> **What is being asked**
Skip the pictures and restate, word for word, the lines from the one containing "of a middle" to the end of the data below.

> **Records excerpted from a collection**
□ □ □ □

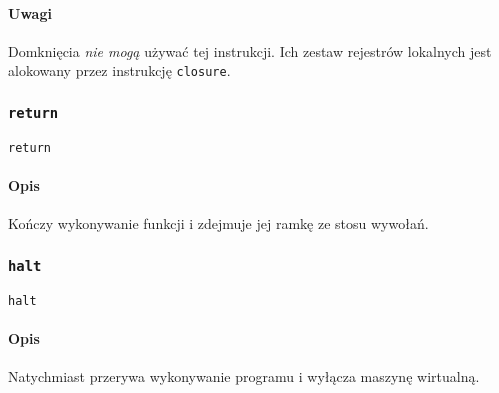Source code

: \paragraph*{Uwagi} Domknięcia \emph{nie mogą} używać tej instrukcji. Ich zestaw
rejestrów lokalnych jest alokowany przez instrukcję \texttt{closure}.

\subsubsection{\texttt{return}}

\begin{lstlisting}
return
\end{lstlisting}

\paragraph*{Opis} Kończy wykonywanie funkcji i zdejmuje jej ramkę ze stosu
wywołań.

\subsubsection{\texttt{halt}}

\begin{lstlisting}
halt
\end{lstlisting}

\paragraph*{Opis} Natychmiast przerywa wykonywanie programu i wyłącza maszynę
wirtualną.
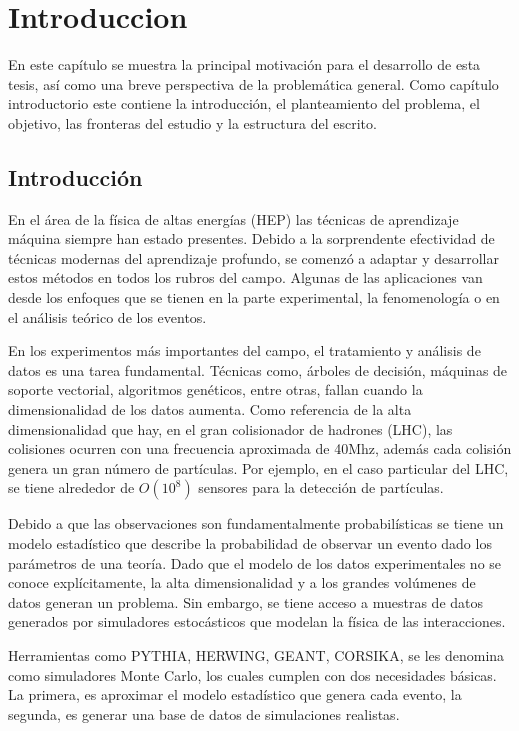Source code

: \chapter{Introduccion}

\label{Chapter1}

En este capítulo se muestra la principal motivación para el desarrollo de esta tesis,
así como una breve perspectiva de la problemática general. Como capítulo introductorio este contiene la introducción, el planteamiento del problema, el objetivo, las fronteras del estudio y la estructura del escrito.

\section{Introducción}

En el área de la física de altas energías (HEP) las técnicas de aprendizaje máquina siempre han estado presentes. Debido a la sorprendente efectividad de técnicas modernas del aprendizaje profundo, se comenzó a adaptar y desarrollar estos métodos en todos los rubros del campo. Algunas de las aplicaciones van desde los enfoques que se tienen en la parte experimental, la fenomenología o en el análisis teórico de los eventos.

En los experimentos más importantes del campo, el tratamiento y análisis de datos es una tarea fundamental. Técnicas como, árboles de decisión, máquinas de soporte vectorial, algoritmos genéticos, entre otras, fallan cuando la dimensionalidad de los datos aumenta.
Como referencia de la alta dimensionalidad que hay, en el gran colisionador de hadrones (LHC), las colisiones ocurren con una frecuencia aproximada de 40Mhz, además cada colisión genera un gran número de partículas. Por ejemplo, en el caso particular del LHC, se tiene alrededor de $O(10^8)$ sensores para la detección de partículas.

Debido a que las observaciones son fundamentalmente probabilísticas se tiene un modelo estadístico que describe la probabilidad de observar un evento dado los parámetros de una teoría. Dado que el modelo de los datos experimentales no se conoce explícitamente, la alta dimensionalidad y a los grandes volúmenes de datos generan un problema. Sin embargo, se tiene acceso a muestras de datos generados por simuladores estocásticos que modelan la física de las interacciones. 

Herramientas como PYTHIA, HERWING, GEANT, CORSIKA, se les denomina como simuladores Monte Carlo, los cuales cumplen  con dos necesidades básicas. La primera, es aproximar el modelo estadístico que genera cada evento, la segunda, es generar una base de datos de simulaciones realistas.

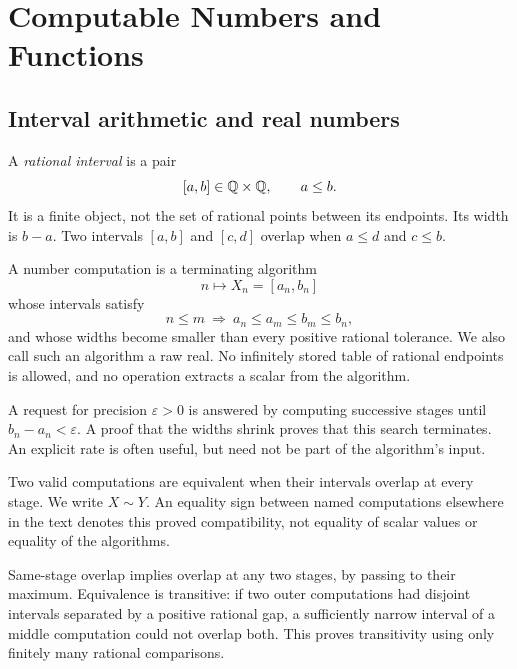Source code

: \chapter{Computable Numbers and Functions}\label{ch:foundations}

\section{Interval arithmetic and real numbers}

\begin{definition}\label{def:qinterval}
A \emph{rational interval} is a pair
\[
 [a,b]\in\mathbb{Q}\times\mathbb{Q},\qquad a\le b.
\]
It is a finite object, not the set of rational points between its endpoints.
Its width is $b-a$.  Two intervals $[a,b]$ and $[c,d]$ overlap when
$a\le d$ and $c\le b$.
\end{definition}

\begin{definition}\label{def:raw-real}
A number computation is a terminating algorithm
\[
 n\longmapsto X_n=[a_n,b_n]
\]
whose intervals satisfy
\[
 n\le m\ \Longrightarrow\ a_n\le a_m\le b_m\le b_n,
\]
and whose widths become smaller than every positive rational tolerance.
We also call such an algorithm a raw real.  No infinitely stored table of
rational endpoints is allowed, and no operation extracts a scalar from
the algorithm.
\end{definition}

A request for precision $\varepsilon>0$ is answered by computing successive
stages until $b_n-a_n<\varepsilon$.  A proof that the widths shrink proves
that this search terminates.  An explicit rate is often useful, but need not
be part of the algorithm's input.

\begin{definition}[Equivalence]\label{def:raw-equiv}
Two valid computations are equivalent when their intervals overlap at every
stage.  We write $X\sim Y$.  An equality sign between named computations
elsewhere in the text denotes this proved compatibility, not equality of
scalar values or equality of the algorithms.
\end{definition}

Same-stage overlap implies overlap at any two stages, by passing to their
maximum.  Equivalence is transitive: if two outer computations had disjoint
intervals separated by a positive rational gap, a sufficiently narrow interval
of a middle computation could not overlap both.  This proves transitivity
using only finitely many rational comparisons.

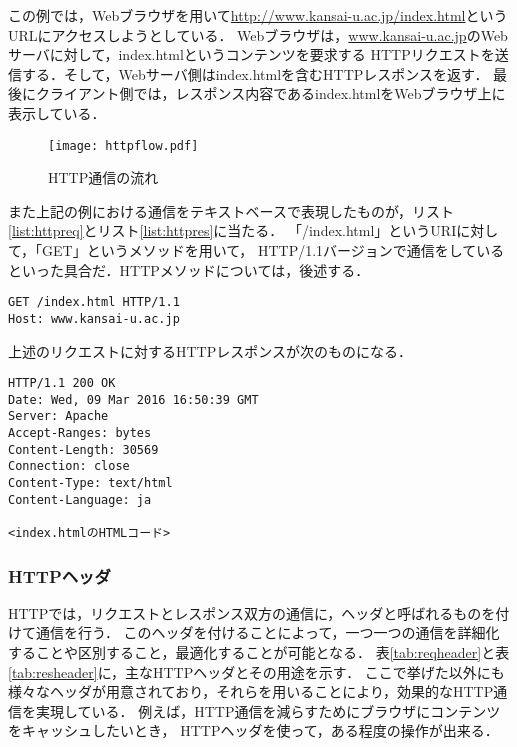 この例では，Webブラウザを用いて\url{http://www.kansai-u.ac.jp/index.html}というURLにアクセスしようとしている．
Webブラウザは，\url{www.kansai-u.ac.jp}のWebサーバに対して，index.htmlというコンテンツを要求する
HTTPリクエストを送信する．そして，Webサーバ側はindex.htmlを含むHTTPレスポンスを返す．
最後にクライアント側では，レスポンス内容であるindex.htmlをWebブラウザ上に表示している．

\begin{figure}[htbp]
    \centering
    \texttt{[image: httpflow.pdf]}
    \caption{HTTP通信の流れ}
    \label{fig:httpflow}
\end{figure}

また上記の例における通信をテキストベースで表現したものが，リスト\ref{list:httpreq}とリスト\ref{list:httpres}に当たる．
「/index.html」というURIに対して，「GET」というメソッドを用いて，
HTTP/1.1バージョンで通信をしているといった具合だ．HTTPメソッドについては，後述する．

\begin{lstlisting}[basicstyle=\ttfamily\small, numbers=none, frame=tlrb, caption=HTTPリクエスト, label=list:httpreq]
GET /index.html HTTP/1.1
Host: www.kansai-u.ac.jp
\end{lstlisting}

上述のリクエストに対するHTTPレスポンスが次のものになる．
\begin{lstlisting}[basicstyle=\ttfamily\small, numbers=none, frame=tlrb, caption=HTTPレスポンス, label=list:httpres]
HTTP/1.1 200 OK
Date: Wed, 09 Mar 2016 16:50:39 GMT
Server: Apache
Accept-Ranges: bytes
Content-Length: 30569
Connection: close
Content-Type: text/html
Content-Language: ja

<index.htmlのHTMLコード>
\end{lstlisting}

\subsubsection{HTTPヘッダ}
HTTPでは，リクエストとレスポンス双方の通信に，ヘッダと呼ばれるものを付けて通信を行う．
このヘッダを付けることによって，一つ一つの通信を詳細化することや区別すること，最適化することが可能となる．
表\ref{tab:reqheader}と表\ref{tab:resheader}に，主なHTTPヘッダとその用途を示す．
ここで挙げた以外にも様々なヘッダが用意されており，それらを用いることにより，効果的なHTTP通信を実現している．
例えば，HTTP通信を減らすためにブラウザにコンテンツをキャッシュしたいとき，
HTTPヘッダを使って，ある程度の操作が出来る．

□ □ □ □

> **Result of the exercise**
of a middle computation could not overlap both.  This proves transitivity
using only finitely many rational comparisons.

 この例では，Webブラウザを用いて\url{http://www.kansai-u.ac.jp/index.html}というURLにアクセスしようとしている．
Webブラウザは，\url{www.kansai-u.ac.jp}のWebサーバに対して，index.htmlというコンテンツを要求する
HTTPリクエストを送信する．そして，Webサーバ側はindex.htmlを含むHTTPレスポンスを返す．
最後にクライアント側では，レスポンス内容であるindex.htmlをWebブラウザ上に表示している．

\begin{figure}[htbp]
    \centering
    \texttt{[image: httpflow.pdf]}
    \caption{HTTP通信の流れ}
    \label{fig:httpflow}
\end{figure}

また上記の例における通信をテキストベースで表現したものが，リスト\ref{list:httpreq}とリスト\ref{list:httpres}に当たる．
「/index.html」というURIに対して，「GET」というメソッドを用いて，
HTTP/1.1バージョンで通信をしているといった具合だ．HTTPメソッドについては，後述する．

\begin{lstlisting}[basicstyle=\ttfamily\small, numbers=none, frame=tlrb, caption=HTTPリクエスト, label=list:httpreq]
GET /index.html HTTP/1.1
Host: www.kansai-u.ac.jp
\end{lstlisting}

上述のリクエストに対するHTTPレスポンスが次のものになる．
\begin{lstlisting}[basicstyle=\ttfamily\small, numbers=none, frame=tlrb, caption=HTTPレスポンス, label=list:httpres]
HTTP/1.1 200 OK
Date: Wed, 09 Mar 2016 16:50:39 GMT
Server: Apache
Accept-Ranges: bytes
Content-Length: 30569
Connection: close
Content-Type: text/html
Content-Language: ja

<index.htmlのHTMLコード>
\end{lstlisting}

\subsubsection{HTTPヘッダ}
HTTPでは，リクエストとレスポンス双方の通信に，ヘッダと呼ばれるものを付けて通信を行う．
このヘッダを付けることによって，一つ一つの通信を詳細化することや区別すること，最適化することが可能となる．
表\ref{tab:reqheader}と表\ref{tab:resheader}に，主なHTTPヘッダとその用途を示す．
ここで挙げた以外にも様々なヘッダが用意されており，それらを用いることにより，効果的なHTTP通信を実現している．
例えば，HTTP通信を減らすためにブラウザにコンテンツをキャッシュしたいとき，
HTTPヘッダを使って，ある程度の操作が出来る．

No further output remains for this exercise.